> **Your assignment**
I'd like the number of lines in the material below that include the word "click", written with no other text.

> **Data for the task**
◆ ◆ ◆ ◆ ◆
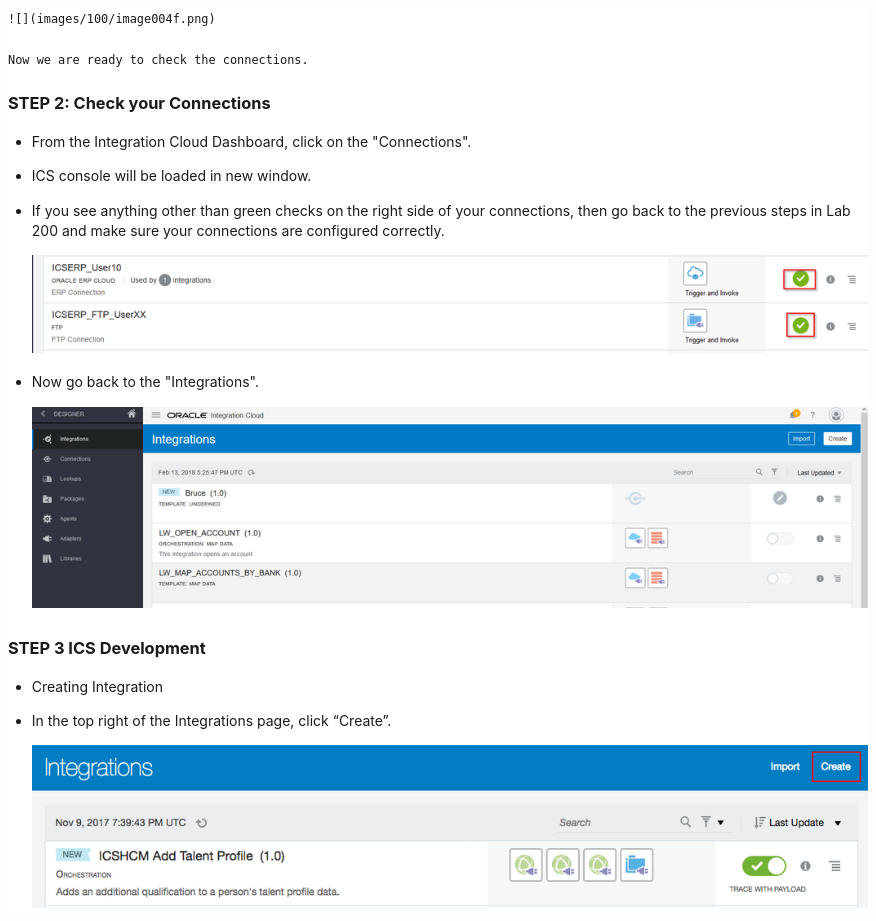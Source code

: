 	![](images/100/image004f.png) 

	Now we are ready to check the connections.
  
### **STEP 2**: Check your Connections

- From the Integration Cloud Dashboard, click on the "Connections".

- ICS console will be loaded in new window.

- If you see anything other than green checks on the right side of your connections, then go back to the previous steps in Lab 200 and make sure your connections are configured correctly.

	![](images/300/image102.png)

- Now go back to the "Integrations".

	![](images/100/image004f.png)

### **STEP 3** ICS Development

- Creating Integration 

- In the top right of the Integrations page, click “Create”.

	![](images/300/image001.png)
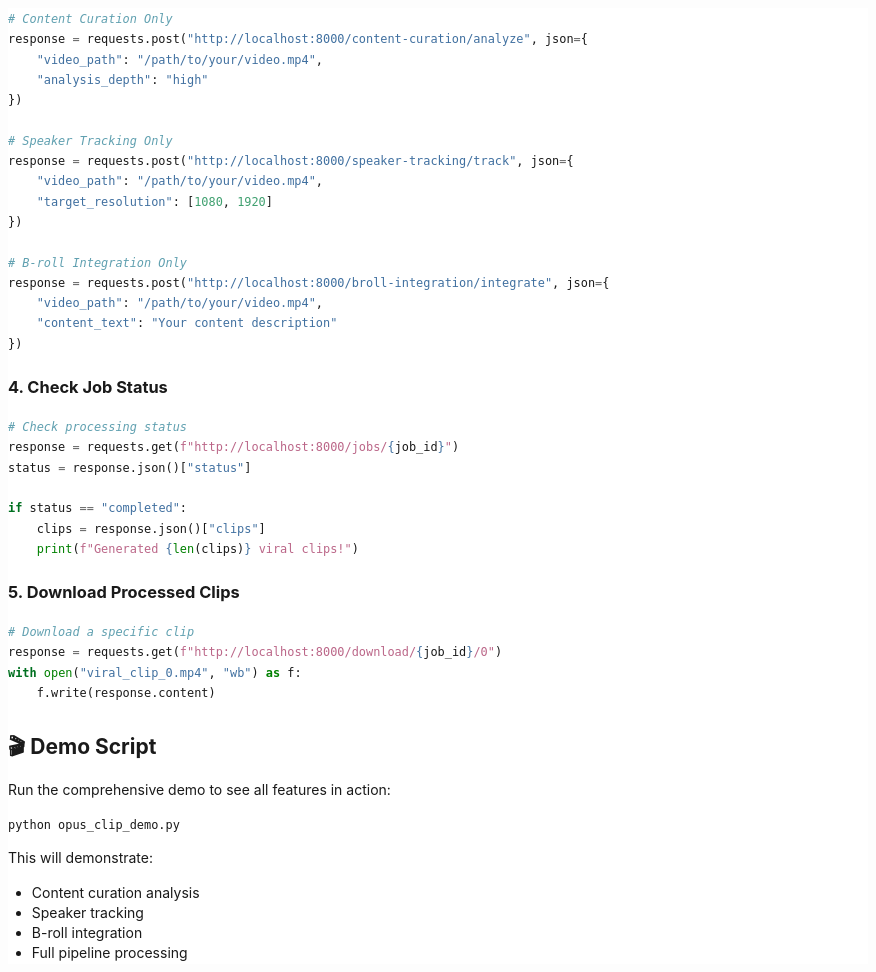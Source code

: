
 ```python
# Content Curation Only
response = requests.post("http://localhost:8000/content-curation/analyze", json={
    "video_path": "/path/to/your/video.mp4",
    "analysis_depth": "high"
})

# Speaker Tracking Only
response = requests.post("http://localhost:8000/speaker-tracking/track", json={
    "video_path": "/path/to/your/video.mp4",
    "target_resolution": [1080, 1920]
})

# B-roll Integration Only
response = requests.post("http://localhost:8000/broll-integration/integrate", json={
    "video_path": "/path/to/your/video.mp4",
    "content_text": "Your content description"
})
```

### 4. **Check Job Status**

```python
# Check processing status
response = requests.get(f"http://localhost:8000/jobs/{job_id}")
status = response.json()["status"]

if status == "completed":
    clips = response.json()["clips"]
    print(f"Generated {len(clips)} viral clips!")
```

### 5. **Download Processed Clips**

```python
# Download a specific clip
response = requests.get(f"http://localhost:8000/download/{job_id}/0")
with open("viral_clip_0.mp4", "wb") as f:
    f.write(response.content)
```

## 🎬 **Demo Script**

Run the comprehensive demo to see all features in action:

```bash
python opus_clip_demo.py
```

This will demonstrate:
- Content curation analysis
- Speaker tracking
- B-roll integration
- Full pipeline processing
◆ ◆ ◆ ◆ ◆
> **Written response**
2